Lesson 3: Simplifying square roots

# Simplifying square-root expressions

Worked examples of taking expressions with square roots and taking all of the perfect squares out of the square roots. For example, 2√(7x)⋅3√(14x²) can be written as 42x√(2x).

## Want to join the conversation?

• Solve this, please square root of (x+ 15) + square root of (x) = 15 •  First, you are in the wrong section of lessons. You have a radical equation, not a radical expression.

For a problem more like yours, I would suggest you look at the 2nd problem at this link: http://www.purplemath.com/modules/solverad3.htm

I'll get you started on your equation: √(x+15) + √(x) = 15
1) I would move one radical to the other side. I think it is less confusing. The link above keeps them both on the same side.
Subtract √(x): √(x+15) = 15 - √(x)
2) Square both sides: [√(x+15)]^2 = [15 - √(x) ]^2
3) Simplify left side. FOIL or use extended distribution on the right side to eliminate the exponents
x + 15 = 225 - 30√(x) + x
4) Subtract x: 15 = 225 - 30√(x)
5) Subtract 225: -210 = - 30√(x)
6) Divide by -30: 7 = √(x)
7) Square both sides again: 7^2 = √(x)^2
8) Simplify: 49 = x
9) Check answer back in original equation to verify that it isn't an extraneous solution.

hope this helps.
• At , you state the answer: 6xz√2xz.
However, what happened to the rule that x or z can't be negative?
Did we assume all variables were greater than or equal to zero in the beginning?
I know we don't need absolute value of the variable if it is x^2, or x^4. But in this case, it was just 6xz√2xz. Both x and z were singular, and if one of them were negative(and the other positive), wouldn't this answer be incorrect without a restraint? • at , how do you solve the equation radical 75yz to the second power? i watched the video but i am still a little confused. • Hello, I'm hoping that someone can show me the way!
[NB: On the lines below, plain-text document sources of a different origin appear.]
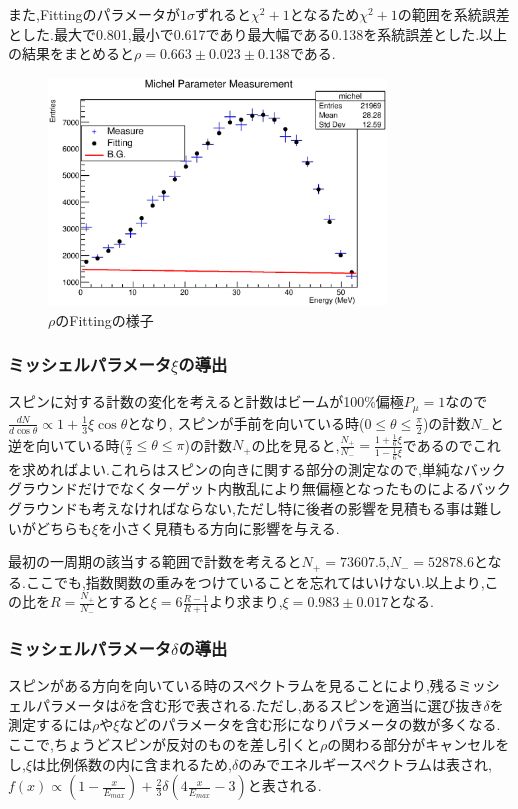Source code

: また,Fittingのパラメータが$1\sigma$ずれると$\chi^2+1$となるため$\chi^2+1$の範囲を系統誤差とした.最大で0.801,最小で0.617であり最大幅である0.138を系統誤差とした.以上の結果をまとめると$\rho=0.663\pm0.023\pm0.138$である.

\begin{figure}[bht]
  \centering
  \includegraphics[width=0.8\textwidth]{figure/hatano/rho.eps}
  \caption{$\rho$のFittingの様子}
  \label{hatano_fig:rho}
\end{figure}

\subsubsection{ミッシェルパラメータ$\xi$の導出}
スピンに対する計数の変化を考えると計数はビームが100\%偏極$P_{\mu}=1$なので$\frac{dN}{d\cos\theta}\propto 1+\frac{1}{3}\xi\cos\theta$となり,
スピンが手前を向いている時($0\leq\theta\leq\frac{\pi}{2}$)の計数$N_-$と逆を向いている時($\frac{\pi}{2}\leq\theta\leq\pi$)の計数$N_+$の比を見ると,$\frac{N_+}{N_-}=\frac{1+\frac{1}{6}\xi}{1-\frac{1}{6}\xi}$であるのでこれを求めればよい.これらはスピンの向きに関する部分の測定なので,単純なバックグラウンドだけでなくターゲット内散乱により無偏極となったものによるバックグラウンドも考えなければならない,ただし特に後者の影響を見積もる事は難しいがどちらも$\xi$を小さく見積もる方向に影響を与える.

最初の一周期の該当する範囲で計数を考えると$N_+=73607.5$,$N_-=52878.6$となる.ここでも,指数関数の重みをつけていることを忘れてはいけない.以上より,この比を$R=\frac{N_+}{N_-}$とすると$\xi=6\frac{R-1}{R+1}$より求まり,$\xi=0.983\pm0.017$となる.


\subsubsection{ミッシェルパラメータ$\delta$の導出}
スピンがある方向を向いている時のスペクトラムを見ることにより,残るミッシェルパラメータは$\delta$を含む形で表される.ただし,あるスピンを適当に選び抜き$\delta$を測定するには$\rho$や$\xi$などのパラメータを含む形になりパラメータの数が多くなる.ここで,ちょうどスピンが反対のものを差し引くと$\rho$の関わる部分がキャンセルをし,$\xi$は比例係数の内に含まれるため,$\delta$のみでエネルギースペクトラムは表され,$f(x)\propto(1-\frac{x}{E_{max}})+\frac{2}{3}\delta(4\frac{x}{E_{max}}-3)$と表される.

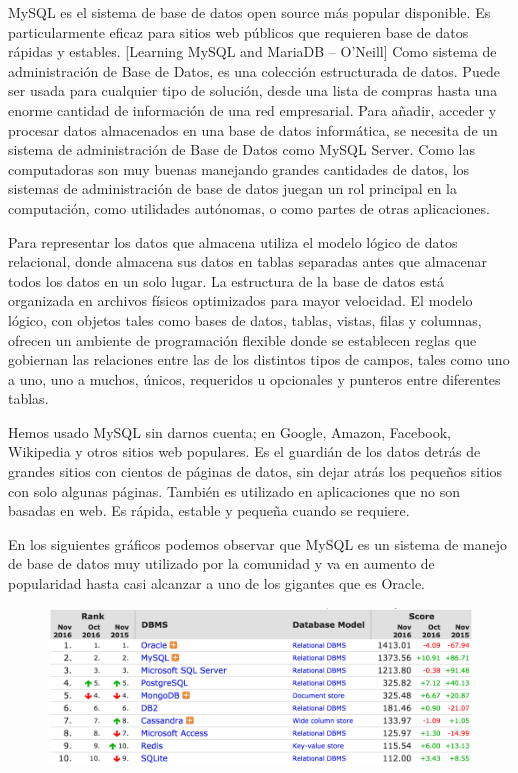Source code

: MySQL es el sistema de base de datos open source más popular disponible. Es particularmente eficaz para sitios web públicos que requieren base de datos rápidas y estables. [Learning MySQL and MariaDB – O’Neill] Como sistema de administración de Base de Datos, es una colección estructurada de datos. Puede ser usada para cualquier tipo de solución, desde una lista de compras hasta una enorme cantidad de información de una red empresarial. Para añadir, acceder y procesar datos almacenados en una base de datos informática, se necesita de un sistema de administración de Base de Datos como MySQL Server. Como las computadoras son muy buenas manejando grandes cantidades de datos, los sistemas de administración de base de datos juegan un rol principal en la computación, como utilidades autónomas, o como partes de otras aplicaciones.

Para representar los datos que almacena utiliza el modelo lógico de datos relacional, donde almacena sus datos en tablas separadas antes que almacenar todos los datos en un solo lugar. La estructura de la base de datos está organizada en archivos físicos optimizados para mayor velocidad. El modelo lógico, con objetos tales como bases de datos, tablas, vistas, filas y columnas, ofrecen un ambiente de programación flexible donde se establecen reglas que gobiernan las relaciones entre las de los distintos tipos de campos, tales como uno a uno, uno a muchos, únicos, requeridos u opcionales y punteros entre diferentes tablas.

Hemos usado MySQL sin darnos cuenta; en Google, Amazon, Facebook, Wikipedia y otros sitios web populares. Es el guardián de los datos detrás de grandes sitios con cientos de páginas de datos, sin dejar atrás los pequeños sitios con solo algunas páginas. También es utilizado en aplicaciones que no son basadas en web. Es rápida, estable y pequeña cuando se requiere.

En los siguientes gráficos podemos observar que MySQL es un sistema de manejo de base de datos muy utilizado por la comunidad y va en aumento de popularidad hasta casi alcanzar a uno de los gigantes que es Oracle.

\begin{figure}[H]
\centering
\includegraphics[width=125mm,scale=1]{Figuras/tecnologias/rank_db_1}
  \label{graph_db_1}
\end{figure}

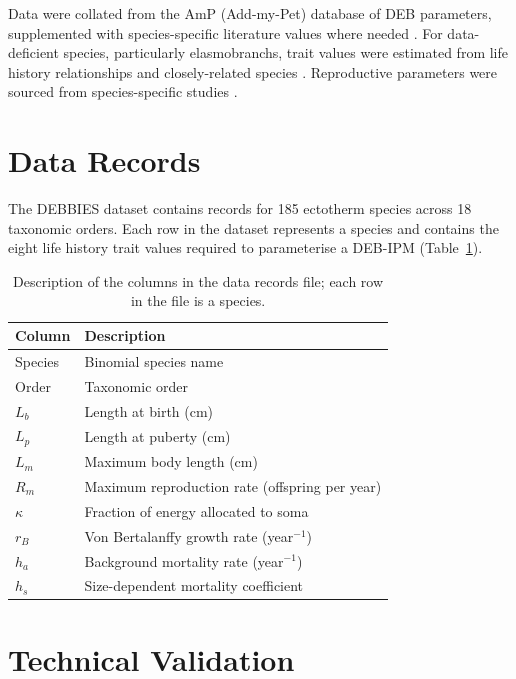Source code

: \documentclass[11pt]{article}
\begin{document}
Data were collated from the AmP (Add-my-Pet) database of DEB parameters, supplemented with species-specific literature values where needed \citep{kooijman2019}. For data-deficient species, particularly elasmobranchs, trait values were estimated from life history relationships and closely-related species \citep{thorson2022, jabado2020, pardo2023, dulvy2016, smith1998, dulvy2004}. Reproductive parameters were sourced from species-specific studies \citep{guallart2001, natanson1986, simpfendorfer1998, lessa2001}.

\section{Data Records}

The DEBBIES dataset contains records for 185 ectotherm species across 18 taxonomic orders. Each row in the dataset represents a species and contains the eight life history trait values required to parameterise a DEB-IPM (Table~\ref{tab:columns}).

\begin{table}[htbp]
\centering
\caption{Description of the columns in the data records file; each row in the file is a species.}
\label{tab:columns}
\begin{tabular}{lp{8cm}}
\toprule
\textbf{Column} & \textbf{Description} \\
\midrule
Species & Binomial species name \\
Order & Taxonomic order \\
$L_b$ & Length at birth (cm) \\
$L_p$ & Length at puberty (cm) \\
$L_m$ & Maximum body length (cm) \\
$R_m$ & Maximum reproduction rate (offspring per year) \\
$\kappa$ & Fraction of energy allocated to soma \\
$r_B$ & Von Bertalanffy growth rate (year$^{-1}$) \\
$h_a$ & Background mortality rate (year$^{-1}$) \\
$h_s$ & Size-dependent mortality coefficient \\
\bottomrule
\end{tabular}
\end{table}

\section{Technical Validation}
\end{document}
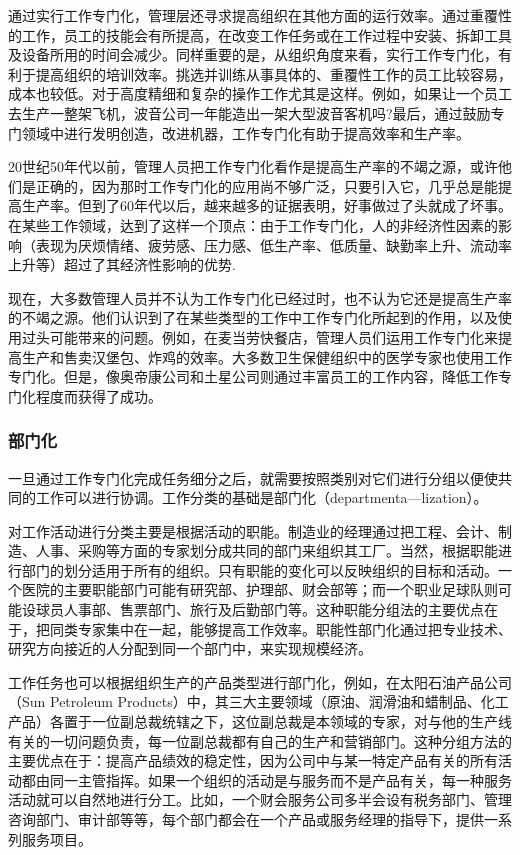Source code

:     通过实行工作专门化，管理层还寻求提高组织在其他方面的运行效率。通过重覆性的工作，员工的技能会有所提高，在改变工作任务或在工作过程中安装、拆卸工具及设备所用的时间会减少。同样重要的是，从组织角度来看，实行工作专门化，有利于提高组织的培训效率。挑选并训练从事具体的、重覆性工作的员工比较容易，成本也较低。对于高度精细和复杂的操作工作尤其是这样。例如，如果让一个员工去生产一整架飞机，波音公司一年能造出一架大型波音客机吗?最后，通过鼓励专门领域中进行发明创造，改进机器，工作专门化有助于提高效率和生产率。

    20世纪50年代以前，管理人员把工作专门化看作是提高生产率的不竭之源，或许他们是正确的，因为那时工作专门化的应用尚不够广泛，只要引入它，几乎总是能提高生产率。但到了60年代以后，越来越多的证据表明，好事做过了头就成了坏事。在某些工作领域，达到了这样一个顶点：由于工作专门化，人的非经济性因素的影响（表现为厌烦情绪、疲劳感、压力感、低生产率、低质量、缺勤率上升、流动率上升等）超过了其经济性影响的优势.

    现在，大多数管理人员并不认为工作专门化已经过时，也不认为它还是提高生产率的不竭之源。他们认识到了在某些类型的工作中工作专门化所起到的作用，以及使用过头可能带来的问题。例如，在麦当劳快餐店，管理人员们运用工作专门化来提高生产和售卖汉堡包、炸鸡的效率。大多数卫生保健组织中的医学专家也使用工作专门化。但是，像奥帝康公司和土星公司则通过丰富员工的工作内容，降低工作专门化程度而获得了成功。

    \subsubsection {部门化}

    一旦通过工作专门化完成任务细分之后，就需要按照类别对它们进行分组以便使共同的工作可以进行协调。工作分类的基础是部门化（departmenta—lization）。

    对工作活动进行分类主要是根据活动的职能。制造业的经理通过把工程、会计、制造、人事、采购等方面的专家划分成共同的部门来组织其工厂。当然，根据职能进行部门的划分适用于所有的组织。只有职能的变化可以反映组织的目标和活动。一个医院的主要职能部门可能有研究部、护理部、财会部等；而一个职业足球队则可能设球员人事部、售票部门、旅行及后勤部门等。这种职能分组法的主要优点在于，把同类专家集中在一起，能够提高工作效率。职能性部门化通过把专业技术、研究方向接近的人分配到同一个部门中，来实现规模经济。

    工作任务也可以根据组织生产的产品类型进行部门化，例如，在太阳石油产品公司（Sun Petroleum Products）中，其三大主要领域（原油、润滑油和蜡制品、化工产品）各置于一位副总裁统辖之下，这位副总裁是本领域的专家，对与他的生产线有关的一切问题负责，每一位副总裁都有自己的生产和营销部门。这种分组方法的主要优点在于：提高产品绩效的稳定性，因为公司中与某一特定产品有关的所有活动都由同一主管指挥。如果一个组织的活动是与服务而不是产品有关，每一种服务活动就可以自然地进行分工。比如，一个财会服务公司多半会设有税务部门、管理咨询部门、审计部等等，每个部门都会在一个产品或服务经理的指导下，提供一系列服务项目。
I am working through the following square root simplification problem:

Square Root of 108a^6

108 can be prime factored into: 2*2*3*3*3

I then broke it down as:

Sq rt of 2^2
Sq rt of 3^3
Sq rt of a^6

I then came up with the following:

2*3*a^3
or further simplified: 6a^3

The Khan answer (which I of course presume is correct) came up with the following simplification:

6a^3 sq rt of 3

It looks like rather than combining like integers and adding exponents, Khan multiplied 2*2*3*3*3= 6^2*3

----
Is there a rule or a step that I'm missing here that brings me to an incorrect answer? • Why does sal not multiply the numbers(2,14,5) together?? to get square root of 140a^5... can someone please explain! • Expand and simplify 5square root of 12 multiply square root of 6 • Is it all just a WHOLE LOT of simplifying, or am I missing something? • So none of the videos here show why anything beyond the 5th power for a variable has a perfect square that equals x to the power of 4 squared. So one of the questions in the foundations part lists y to the 9th. And the hint (I do not see this explained anywhere in either exponents or in simplifying square roots variables at all) shows that written out as y to the 4th squared with a remaining y but gives no explanation for WHY y to the 4th is a perfect square. • First, consider what happens when you square variables...
y*y = y^2
y^2 * y^2 = y^4
y^3 * y^3 = y^6
y^4 * y^4 = y^8
Notice, all the resulting exponents are even numbers.

Now, let's look at sqrt(y^9). The exponent is odd. So, y^9 is not a perfect square. However, just like with numbers, we can split the factors apart to find perfect squares. There are more than one way to do this.
Sal split y^9 into y^8 * y. y^8 has an even exponent. So it is a perfect square. It can split it into 2 factor groups: y^4*y^4 * y = (y^4)^2 * y. When you do sqrt(y^8), you get the y^4.

An alternative method is to split y^9 int pairs of y's. Each pair is a perfect square:
y^9 = y^2 * y^2 * y^2 * y^2 * y
You can then do the square root of each pair, which will give you y*y*y*y sqrt(y) = y^4 sqrt(y).

Hope this helps.